Wide-area file services (WAFS). Wide-area optimization technologies, such as wide-area file systems, applications services and data services (WAFS, WAAS and WDS), leverage data reduction to further improve bandwidth efficiency. Typically implemented as appliances, these devices compress data and provide additional performance optimization functions such as caching and low-level protocol optimization. They're also increasingly app-aware and can dramatically improve I/O by streamlining chatty application-level protocols. Depending on the app mix and aggregate network activity, these devices can produce dramatic results and, in some situations, make it possible to eliminate remote servers entirely.
Specialized remote backup applications have evolved that integrate capabilities such as replication, CDP and data reduction, including products from traditional software vendors as well as alternative products and services.
The challenge then is how to determine the right backup model. The fundamental choices include:
Option 1. Back up locally to tape (or to disk with offsite tape copy).
Option 2. Back up locally, then replicate the backup data offsite.
Option 3. Back up directly to a remote location with data transferred directly from the branch server to a data center (or third-party backup service provider).
Option 4. Replicate primary data to a remote location with no local backup. This option leverages technologies such as host- or array-based snapshot and replication to ensure that an offsite copy of data exists.

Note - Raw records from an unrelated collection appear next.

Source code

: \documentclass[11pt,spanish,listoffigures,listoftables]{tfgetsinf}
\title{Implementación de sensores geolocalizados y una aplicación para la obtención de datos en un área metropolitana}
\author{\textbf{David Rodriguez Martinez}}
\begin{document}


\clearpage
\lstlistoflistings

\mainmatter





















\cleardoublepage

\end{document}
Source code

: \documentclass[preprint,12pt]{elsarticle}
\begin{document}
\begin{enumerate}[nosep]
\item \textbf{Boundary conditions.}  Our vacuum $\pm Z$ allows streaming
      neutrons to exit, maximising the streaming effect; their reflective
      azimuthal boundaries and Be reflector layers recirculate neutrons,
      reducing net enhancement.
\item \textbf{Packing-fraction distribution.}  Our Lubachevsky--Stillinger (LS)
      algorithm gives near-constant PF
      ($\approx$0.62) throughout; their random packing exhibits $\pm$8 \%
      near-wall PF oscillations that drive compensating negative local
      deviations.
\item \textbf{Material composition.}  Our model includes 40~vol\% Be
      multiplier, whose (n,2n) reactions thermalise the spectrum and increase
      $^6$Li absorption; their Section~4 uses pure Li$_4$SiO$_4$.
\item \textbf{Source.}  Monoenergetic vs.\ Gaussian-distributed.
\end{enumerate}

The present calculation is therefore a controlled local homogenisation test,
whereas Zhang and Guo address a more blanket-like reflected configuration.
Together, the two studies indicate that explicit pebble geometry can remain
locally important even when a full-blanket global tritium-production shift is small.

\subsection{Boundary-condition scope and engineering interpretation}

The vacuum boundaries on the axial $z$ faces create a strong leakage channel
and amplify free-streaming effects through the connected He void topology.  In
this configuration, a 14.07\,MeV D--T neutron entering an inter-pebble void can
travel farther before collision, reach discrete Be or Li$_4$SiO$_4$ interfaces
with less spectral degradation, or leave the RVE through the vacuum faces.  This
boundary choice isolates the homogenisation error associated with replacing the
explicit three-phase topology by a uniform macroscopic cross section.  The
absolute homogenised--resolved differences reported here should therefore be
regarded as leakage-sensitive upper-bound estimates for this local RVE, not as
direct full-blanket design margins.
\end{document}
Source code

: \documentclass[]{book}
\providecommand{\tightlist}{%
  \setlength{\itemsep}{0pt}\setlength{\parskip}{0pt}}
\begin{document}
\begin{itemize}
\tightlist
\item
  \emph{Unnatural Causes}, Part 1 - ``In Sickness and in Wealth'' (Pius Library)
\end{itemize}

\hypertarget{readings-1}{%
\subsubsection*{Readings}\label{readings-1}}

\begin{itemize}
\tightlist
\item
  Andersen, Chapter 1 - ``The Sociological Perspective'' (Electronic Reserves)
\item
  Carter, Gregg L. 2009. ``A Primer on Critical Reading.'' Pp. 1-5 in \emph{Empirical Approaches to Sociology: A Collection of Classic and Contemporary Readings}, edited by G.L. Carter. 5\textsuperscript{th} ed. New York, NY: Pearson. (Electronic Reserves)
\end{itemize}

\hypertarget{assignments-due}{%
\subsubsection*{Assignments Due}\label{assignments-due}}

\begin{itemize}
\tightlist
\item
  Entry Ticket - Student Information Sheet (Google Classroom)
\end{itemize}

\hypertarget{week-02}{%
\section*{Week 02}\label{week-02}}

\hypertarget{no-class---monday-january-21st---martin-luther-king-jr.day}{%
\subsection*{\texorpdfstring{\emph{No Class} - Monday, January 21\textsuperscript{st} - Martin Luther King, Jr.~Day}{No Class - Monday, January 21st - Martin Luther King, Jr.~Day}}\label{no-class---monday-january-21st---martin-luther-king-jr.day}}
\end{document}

There are also additional considerations that can significantly influence the final design and technology choices:
- Administration and management. Is the control and operation to be centralized or distributed? A high degree of centralization would tend to favor Option 3 or 4.
- Bandwidth. How much data must be protected? Does sufficient bandwidth exist given the data volumes to permit consideration of remote options? Large remote sites may need to adopt some variation of Option 1 or 2.
- Security. What data access and encryption policies are in place or anticipated? Any option needs to account for security, but those involving local administration and tape handling are a particular concern.
- Recoverability. In the event of primary data loss, what are acceptable recovery time objectives and recovery point objectives for the remote environment? Remote recovery can mean substantial downtime, eliminating Options 3 and 4.
- Data type. Some remote locations offer only file and print services, while others provide other application services. Application support can impact the range of remote-backup options, including consideration of application-specific backup and replication technologies.
- Policy. Coordinating consistent data policies across many remote locations can be daunting. But regulations may demand the ability to audit policies and provide proof of compliance, again favoring centralized control and monitoring solutions.
- Cost. Remote backup design decisions often end up as a compromise due to cost constraints. To fully understand cost tradeoffs requires precise inputs--data quantities, change rates and growth estimates--and realistic bandwidth calculations, factoring in data-reduction and WAFS efficiencies.
Even with common high-level goals, the final design can vary. For example, consider two firms with requirements for local recovery and offsite data vaulting. One, with multiple storage devices, may choose a local disk-based backup solution that incorporates deduplication and replication, while the other (with a common file server) might choose NAS snapshots and replication assisted by a WAFS appliance.
Ultimately, whether data sits inside or outside the data center is irrelevant, and extending appropriate data protection capabilities is now both required and realizable.